Apreciada cofrade Crimilda,
No he podido ceder a la tentación, de nombrar al capitan de navio D. Pedro Mesia de la Cerda, que además de participar en la batalla de cabo San Vicente a las ordenes de "tu Rodrigo", participó también en una de las gestas que más ha conmovido a los aficionados a la Historia Naval. Me refiero a la gesta de la nave "el Glorioso", tan bien narrada por Agustin Ramon Rodriguez Gonzalez, en su libro "Victorias por mar de los españoles", libro que recomiendo a todos, aunque sea solo por aquello de conocer lo que muchas veces se silencia. Para los que no tengan el libro o no lo puedan leer, transfiero solamente un resumen de la gesta del Glorioso de 1747, con la intención confesa de que Crimilda, nos ilustre si es posible con algun comentario suyo y por supuesto con alguna ilustración.
"Vaya por delante que el buque protagonista, un navio español del siglo XVIII, no era en modo alguno un auténtico leviatan , sino un simple y común navio de 70 cañones, botado en la Habana en 1740 con otro nombre o advocación: Nuestra Sra. de Belén. Era como buena parte de los navios españoles de aquel siglo, y, más los basados en el sistema de Gaztañeta, un buque robusto y marinero, algo más grande y con más dotación que sus homólogos ingleses del mismo porte, buena plataforma de tiro para sus cañones de 24, 18 y 8 libras, algo más lento a la vela y menos maniobrero que sus homólogos ingleses o franceses, pero tal vez con mayor resistencia estructural. .....
La misión del Glorioso, que habia zarpado de su base habanera en la primavera de aque año, era conducir a España un tesoro de cuatro millones de pesos duros en plata almodenada.
Tras una travesía sin incidentes de mención, el Glorioso llegó el 25 de julio a la vista de la isla Flores, en las Azores portuguesas.
Al poco se avistaron multitud de velas que resultaron ser de un convoy inglés, protegido por tres buques de guerra, ante lo que el español, cuya misión fundamental era conseguir que su importante carga llegara a su destino, forzó vela para distanciarse.
El jefe del convoy inglés "Crooksanks", con un navio de 60 cañones (el Warwick) y una fragata de 40 (La Lark), forzaron la vela dispuestos a dar caza y a apresar a aquel solitario navio español.

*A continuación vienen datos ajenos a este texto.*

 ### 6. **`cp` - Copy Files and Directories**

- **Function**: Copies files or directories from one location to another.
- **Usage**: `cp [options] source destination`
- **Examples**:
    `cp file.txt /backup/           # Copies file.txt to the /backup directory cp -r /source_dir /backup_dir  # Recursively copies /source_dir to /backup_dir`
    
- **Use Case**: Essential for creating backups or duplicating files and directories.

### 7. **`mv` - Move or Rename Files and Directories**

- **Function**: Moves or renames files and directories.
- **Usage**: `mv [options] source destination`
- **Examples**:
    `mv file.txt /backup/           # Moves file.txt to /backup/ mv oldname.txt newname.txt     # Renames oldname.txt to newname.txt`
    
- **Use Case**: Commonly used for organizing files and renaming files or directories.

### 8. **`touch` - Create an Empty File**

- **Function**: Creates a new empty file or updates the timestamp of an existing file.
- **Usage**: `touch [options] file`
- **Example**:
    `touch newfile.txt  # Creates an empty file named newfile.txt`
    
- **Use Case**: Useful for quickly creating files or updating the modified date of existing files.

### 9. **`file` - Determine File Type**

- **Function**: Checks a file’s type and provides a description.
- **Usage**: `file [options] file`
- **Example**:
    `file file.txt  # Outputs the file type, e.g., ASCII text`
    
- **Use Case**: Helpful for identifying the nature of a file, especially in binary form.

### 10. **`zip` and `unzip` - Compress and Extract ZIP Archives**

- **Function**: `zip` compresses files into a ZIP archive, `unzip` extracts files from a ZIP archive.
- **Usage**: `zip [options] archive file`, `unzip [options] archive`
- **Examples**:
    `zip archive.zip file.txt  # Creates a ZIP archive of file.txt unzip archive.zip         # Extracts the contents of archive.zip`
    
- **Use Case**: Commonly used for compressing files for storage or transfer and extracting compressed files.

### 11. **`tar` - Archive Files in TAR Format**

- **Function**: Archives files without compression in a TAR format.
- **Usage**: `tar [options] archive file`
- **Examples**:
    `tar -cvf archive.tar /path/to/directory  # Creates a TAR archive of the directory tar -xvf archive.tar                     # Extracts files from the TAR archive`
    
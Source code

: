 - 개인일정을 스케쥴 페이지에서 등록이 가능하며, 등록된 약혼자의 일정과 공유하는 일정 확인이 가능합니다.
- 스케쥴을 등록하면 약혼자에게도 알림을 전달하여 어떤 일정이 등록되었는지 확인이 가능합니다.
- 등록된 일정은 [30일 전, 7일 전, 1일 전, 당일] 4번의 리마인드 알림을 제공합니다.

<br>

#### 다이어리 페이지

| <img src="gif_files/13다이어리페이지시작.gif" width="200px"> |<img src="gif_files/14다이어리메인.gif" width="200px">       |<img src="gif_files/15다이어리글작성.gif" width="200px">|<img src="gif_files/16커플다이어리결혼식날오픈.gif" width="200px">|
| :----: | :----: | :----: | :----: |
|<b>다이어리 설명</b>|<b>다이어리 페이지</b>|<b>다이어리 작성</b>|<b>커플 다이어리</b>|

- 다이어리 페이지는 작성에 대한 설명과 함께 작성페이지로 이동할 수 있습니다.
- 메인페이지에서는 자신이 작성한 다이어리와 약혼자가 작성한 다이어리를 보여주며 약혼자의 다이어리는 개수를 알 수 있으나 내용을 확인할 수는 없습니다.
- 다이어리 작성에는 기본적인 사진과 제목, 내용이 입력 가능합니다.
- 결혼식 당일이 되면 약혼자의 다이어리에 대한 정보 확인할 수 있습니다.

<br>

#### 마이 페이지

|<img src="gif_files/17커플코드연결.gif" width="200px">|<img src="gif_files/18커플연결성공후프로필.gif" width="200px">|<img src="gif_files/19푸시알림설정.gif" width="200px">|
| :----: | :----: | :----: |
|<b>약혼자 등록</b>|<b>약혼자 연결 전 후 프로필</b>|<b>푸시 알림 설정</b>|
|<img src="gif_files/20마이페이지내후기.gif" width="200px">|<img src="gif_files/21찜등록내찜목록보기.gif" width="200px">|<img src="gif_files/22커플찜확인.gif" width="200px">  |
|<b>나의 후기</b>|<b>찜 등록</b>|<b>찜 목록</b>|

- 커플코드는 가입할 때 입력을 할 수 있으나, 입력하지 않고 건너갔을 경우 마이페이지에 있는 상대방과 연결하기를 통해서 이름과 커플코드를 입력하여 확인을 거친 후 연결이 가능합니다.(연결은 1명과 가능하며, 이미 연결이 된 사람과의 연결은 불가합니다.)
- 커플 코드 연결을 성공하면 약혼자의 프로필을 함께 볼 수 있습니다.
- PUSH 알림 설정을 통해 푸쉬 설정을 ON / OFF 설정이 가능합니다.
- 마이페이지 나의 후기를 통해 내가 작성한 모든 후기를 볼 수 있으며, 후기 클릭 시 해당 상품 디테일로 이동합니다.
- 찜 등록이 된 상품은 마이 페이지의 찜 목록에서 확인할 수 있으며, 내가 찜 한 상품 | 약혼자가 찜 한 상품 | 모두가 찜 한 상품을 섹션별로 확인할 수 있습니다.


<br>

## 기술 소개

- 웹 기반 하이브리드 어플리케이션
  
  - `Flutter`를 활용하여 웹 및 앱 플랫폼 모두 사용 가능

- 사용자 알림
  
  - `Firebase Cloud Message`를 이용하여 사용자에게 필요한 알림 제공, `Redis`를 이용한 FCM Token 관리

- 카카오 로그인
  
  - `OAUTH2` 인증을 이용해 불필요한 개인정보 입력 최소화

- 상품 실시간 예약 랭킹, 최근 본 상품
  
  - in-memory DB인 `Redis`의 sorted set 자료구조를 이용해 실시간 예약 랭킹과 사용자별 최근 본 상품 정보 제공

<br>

...Era ya noche cerrada, pero con tanta luz lunar que los enemigos podían divisarse y dispararse mutuamente casi como si fuera de dia. A las pocas andanadas la Lark quedo seriamente averiada en casco y arboladura y debió retirarse del combate en situación tan comprometida que no tardó en hundirse.
De nuevo se reanudó el combate a eso de las dos de la madrugada, con el Warwick, pero el fuego español fue tal que, hora y media después el inglés habia perdido su palo mayor y su mastelero de trinquete, y desmantelado por completo decidió batirse en retirada. El Glorioso por su parte también habia sufrido daños y bajas, aunque mucho menores, y bien pudo haber rematado a su enemigo, pero su misión fundamental era poner a salvo la plata, por lo que continuó su navegación."...
Este combate del "Glorioso", habilmente capitaneado por el cordobés D. Pedro Mesia de la Cerda, fue el primero de 3, antes de poder cumplir su misión y por su interés y con permiso de Crimilda, lo seguiré explicando, para darle tiempo a seguir con el hilo.